■ **What the task requires**
Present exactly, and only, the lines running from the line that contains "animationContainer.style.height = '100%';" through the end of the entries below.

■ **The data**
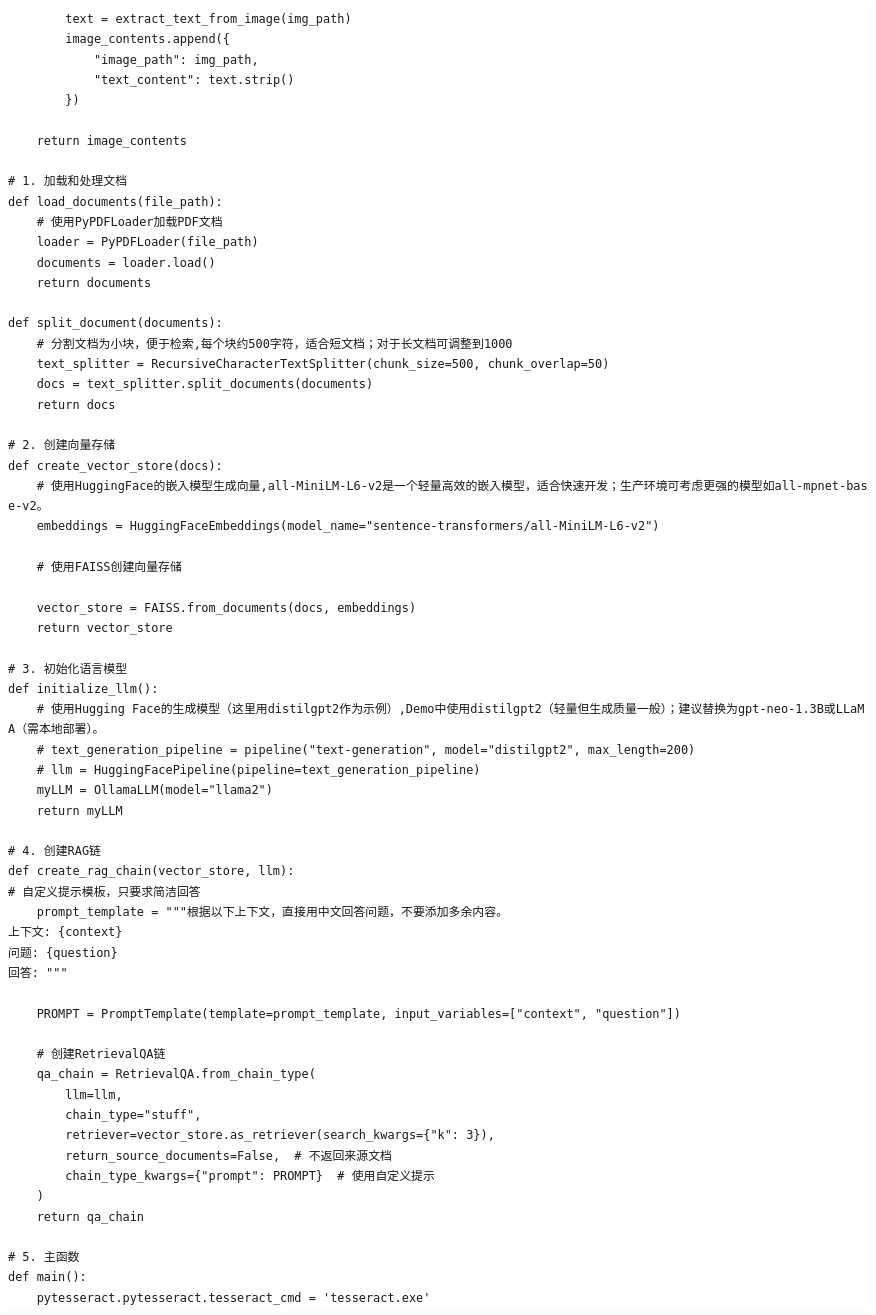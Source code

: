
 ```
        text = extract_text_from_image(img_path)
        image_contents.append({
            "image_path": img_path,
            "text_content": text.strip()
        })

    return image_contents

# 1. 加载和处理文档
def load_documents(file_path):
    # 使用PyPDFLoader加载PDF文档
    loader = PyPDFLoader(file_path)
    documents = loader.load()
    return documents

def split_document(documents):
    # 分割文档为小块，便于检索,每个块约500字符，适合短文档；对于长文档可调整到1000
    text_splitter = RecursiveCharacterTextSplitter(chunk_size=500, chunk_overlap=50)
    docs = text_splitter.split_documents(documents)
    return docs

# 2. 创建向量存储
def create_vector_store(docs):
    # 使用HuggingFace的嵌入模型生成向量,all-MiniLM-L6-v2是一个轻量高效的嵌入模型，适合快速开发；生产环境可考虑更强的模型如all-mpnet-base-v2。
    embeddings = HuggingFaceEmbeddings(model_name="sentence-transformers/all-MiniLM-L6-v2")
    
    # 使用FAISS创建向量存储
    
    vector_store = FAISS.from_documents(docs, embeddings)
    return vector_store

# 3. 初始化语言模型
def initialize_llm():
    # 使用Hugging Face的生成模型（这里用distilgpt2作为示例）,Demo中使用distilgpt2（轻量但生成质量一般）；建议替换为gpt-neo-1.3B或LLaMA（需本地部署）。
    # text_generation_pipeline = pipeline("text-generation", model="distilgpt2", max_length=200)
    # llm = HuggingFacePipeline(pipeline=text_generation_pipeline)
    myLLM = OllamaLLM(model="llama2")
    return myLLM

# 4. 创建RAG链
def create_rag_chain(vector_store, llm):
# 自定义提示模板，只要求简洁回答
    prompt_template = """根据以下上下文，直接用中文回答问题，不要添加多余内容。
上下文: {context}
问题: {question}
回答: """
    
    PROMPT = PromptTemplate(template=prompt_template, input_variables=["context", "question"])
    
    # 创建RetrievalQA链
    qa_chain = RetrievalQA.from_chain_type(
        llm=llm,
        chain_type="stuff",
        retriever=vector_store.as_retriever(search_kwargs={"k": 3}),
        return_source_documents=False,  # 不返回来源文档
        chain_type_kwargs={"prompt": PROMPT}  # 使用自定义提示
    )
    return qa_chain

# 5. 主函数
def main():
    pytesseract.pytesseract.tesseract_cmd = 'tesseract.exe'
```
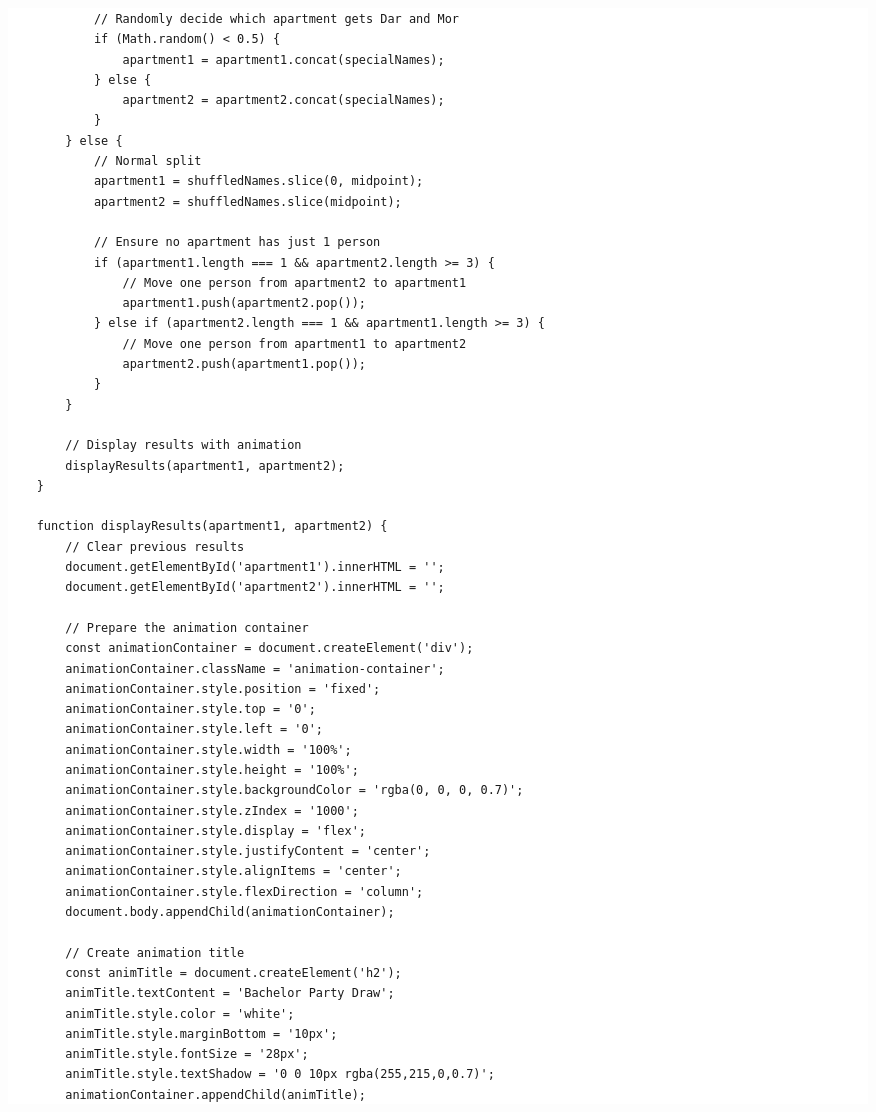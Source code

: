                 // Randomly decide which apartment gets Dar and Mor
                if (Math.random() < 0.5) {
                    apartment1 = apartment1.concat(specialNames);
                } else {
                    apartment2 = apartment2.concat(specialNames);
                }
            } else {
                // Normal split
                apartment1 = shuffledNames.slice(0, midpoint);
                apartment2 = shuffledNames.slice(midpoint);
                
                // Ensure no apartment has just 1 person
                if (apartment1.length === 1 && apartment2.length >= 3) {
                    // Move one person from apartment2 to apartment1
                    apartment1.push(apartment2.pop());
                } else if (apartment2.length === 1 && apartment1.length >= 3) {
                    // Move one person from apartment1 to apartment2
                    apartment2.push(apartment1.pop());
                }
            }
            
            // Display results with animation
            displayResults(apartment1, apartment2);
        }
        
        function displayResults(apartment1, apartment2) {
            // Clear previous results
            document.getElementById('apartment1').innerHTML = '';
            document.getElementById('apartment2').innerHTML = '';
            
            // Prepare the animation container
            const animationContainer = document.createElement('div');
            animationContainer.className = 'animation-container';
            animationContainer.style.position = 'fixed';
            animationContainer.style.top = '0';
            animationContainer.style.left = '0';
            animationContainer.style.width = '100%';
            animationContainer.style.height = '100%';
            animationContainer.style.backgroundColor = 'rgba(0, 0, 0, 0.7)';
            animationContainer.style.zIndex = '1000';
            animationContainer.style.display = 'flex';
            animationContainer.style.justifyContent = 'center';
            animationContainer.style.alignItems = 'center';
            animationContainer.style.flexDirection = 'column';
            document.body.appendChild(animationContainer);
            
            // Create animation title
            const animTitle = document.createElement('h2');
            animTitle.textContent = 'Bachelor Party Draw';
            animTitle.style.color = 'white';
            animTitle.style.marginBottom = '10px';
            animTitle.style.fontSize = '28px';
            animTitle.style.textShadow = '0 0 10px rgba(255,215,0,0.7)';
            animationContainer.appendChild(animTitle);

■ **Completed exercise**
            animationContainer.style.height = '100%';
            animationContainer.style.backgroundColor = 'rgba(0, 0, 0, 0.7)';
            animationContainer.style.zIndex = '1000';
            animationContainer.style.display = 'flex';
            animationContainer.style.justifyContent = 'center';
            animationContainer.style.alignItems = 'center';
            animationContainer.style.flexDirection = 'column';
            document.body.appendChild(animationContainer);
            
            // Create animation title
            const animTitle = document.createElement('h2');
            animTitle.textContent = 'Bachelor Party Draw';
            animTitle.style.color = 'white';
            animTitle.style.marginBottom = '10px';
            animTitle.style.fontSize = '28px';
            animTitle.style.textShadow = '0 0 10px rgba(255,215,0,0.7)';
            animationContainer.appendChild(animTitle);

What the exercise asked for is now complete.